Gli altri interventi
Dopo Gabriella Ghigi, che ha rapidamente ripercorso e commentato i dati dell’Osservatorio Congressuale Italiano (la ricerca realizzata dall’Università di Bologna, finanziata dalla casa editrice Ediman e dal Convention bureau di Rimini e patrocinata da Federcongressi) presentati ieri, hanno parlato Andrea Costanzo e Paolo Zona. Costanzo ha lamentato la mancanza di una promozione organica dell’Italia turistica, di fronte alla quale l’offerta è in balia anche di emozioni mediatiche dell’ultim’ora, quali le notizie di ristoratori romani disonesti rimbalzate ultimamente dai giornali. Zona ha insistito sul fatto che occorre chiarire all’esterno la mission, la priorità e gli obiettivi. «L’esempio degli studi di settore è molto importante», ha commentato, «perché il fatto che noi organizzatori siamo associati a interpreti e traduttori mette in luce come all’agenzie delle entrate non possa esser chiaro il nostro ruolo se non siamo noi stessi a spiegarglielo».

Presentate le delegazioni regionali
In mattinata, presso lo stand Federcongressi, la coordinatrice dell’area Attività strategiche Stefania Agostini, insieme alla responsabile dell’attività delle delegazioni regionali Lorena Bossolesi, hanno illustrato l’attività di questi organismi, che attualmente sono sette e hanno lo scopo di presidiare il loro territorio di riferimento e sostenere la filiera divulgando informazione e formazione a stakeholder e operatori. In forza di una recente job description – come ha ricordato Lorena Bossolesi – il primo compito comune a ogni delegazione è quello di monitorare la situazione della regione, in ordine alla composizione della filiera congressuale locale, classificando e ordinando in un data base di riferimento gli stakeholder, gli opinion maker e le istituzioni. In secondo luogo, dovrà essere effettuata un’indagine sullo «stato dell’arte» della legislazione locale in ciascuno dei tre ambiti in cui opera l’industria congressuale, ossia turismo, formazione e sanità.

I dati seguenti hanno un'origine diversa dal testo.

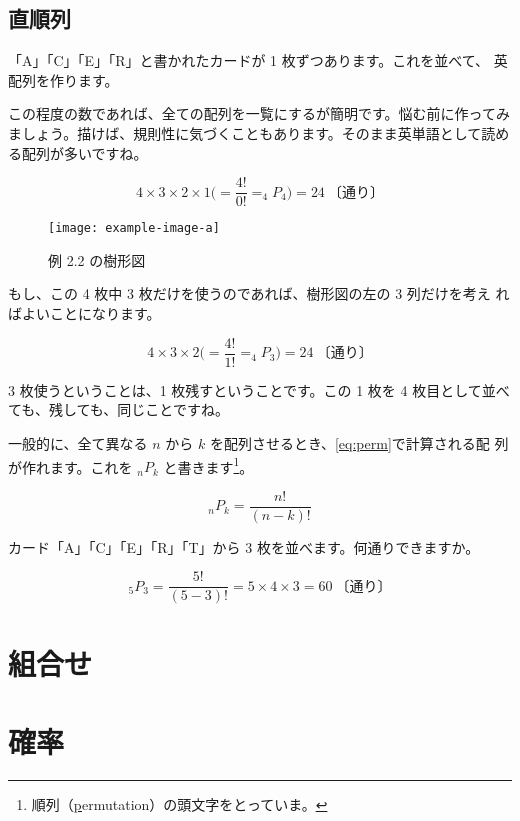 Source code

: \subsection{直順列}

\extitle「A」「C」「E」「R」と書かれたカードが 1 枚ずつあります。これを並べて、 英配列を作ります。 

この程度の数であれば、全ての配列を一覧にするが簡明です。悩む前に作ってみましょう。描けば、規則性に気づくこともあります。そのまま英単語として読める配列が多いですね。

\begin{equation*}
   4\times3\times2\times1\bigg(=\frac{4!}{0!}=_4P_4\bigg)=24~\textrm{〔通り〕}
\end{equation*}

\begin{figure}[hb]\centering
    \texttt{[image: example-image-a]}
    \caption{例 2.2 の樹形図}
\end{figure}

\extitle もし、この 4 枚中 3 枚だけを使うのであれば、樹形図の左の 3 列だけを考え ればよいことになります。

\begin{equation*}
    4\times3\times2\bigg(=\frac{4!}{1!}=_4P_3\bigg)=24~\textrm{〔通り〕}
\end{equation*}

3 枚使うということは、1 枚残すということです。この 1 枚を 4 枚目として並べても、残しても、同じことですね。

一般的に、全て異なる $n$ から $k$ を配列させるとき、\cref{eq:perm}で計算される配 列が作れます。これを $_nP_k$ と書きます\footnote{順列（\underline{p}ermutation）の頭文字をとっていま。}。

\begin{equation}\label{eq:perm}
    _nP_k = \frac{n!}{(n-k)!}
\end{equation}

\begin{simQ}
    カード「A」「C」「E」「R」「T」から 3 枚を並べます。何通りできますか。
\end{simQ}

\begin{simA}
    \begin{equation*}
        _5P_3 = \frac{5!}{(5-3)!}=5\times4\times3=60~\text{〔通り〕}
    \end{equation*}
\end{simA}

\section{組合せ}

\section{確\quad 率}

\begin{exercise}
    \item 
\end{exercise}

La meeting industry della Liguria
È stata infine un’anticipazione degli esiti di un’indagine in corso presso quasi tutti i convention bureau e i consorzi congressuali della Liguria. I dati, illustrati dal coordinatore della delegazione ligure Massimo Lajolo, benché ancora provvisori, sono significativi. Tra gennaio e giugno si sono registrati in regione 1192 eventi, con un picco nei primi due mesi, un calo nei tre successivi e una ripresa a giugno. 90.923 i partecipanti, con picchi negativi e marzo e a maggio (ma non ad aprile, curiosamente), con 21.577 pernottamenti, in grande maggioranza negli alberghi sedi dei congressi e concentrati soprattutto nel trimestre aprile-giugno, dopo un calo febbraio-marzo. L’indagine sarà conclusa a dicembre e redatta nella sua forma definitiva nel 2010.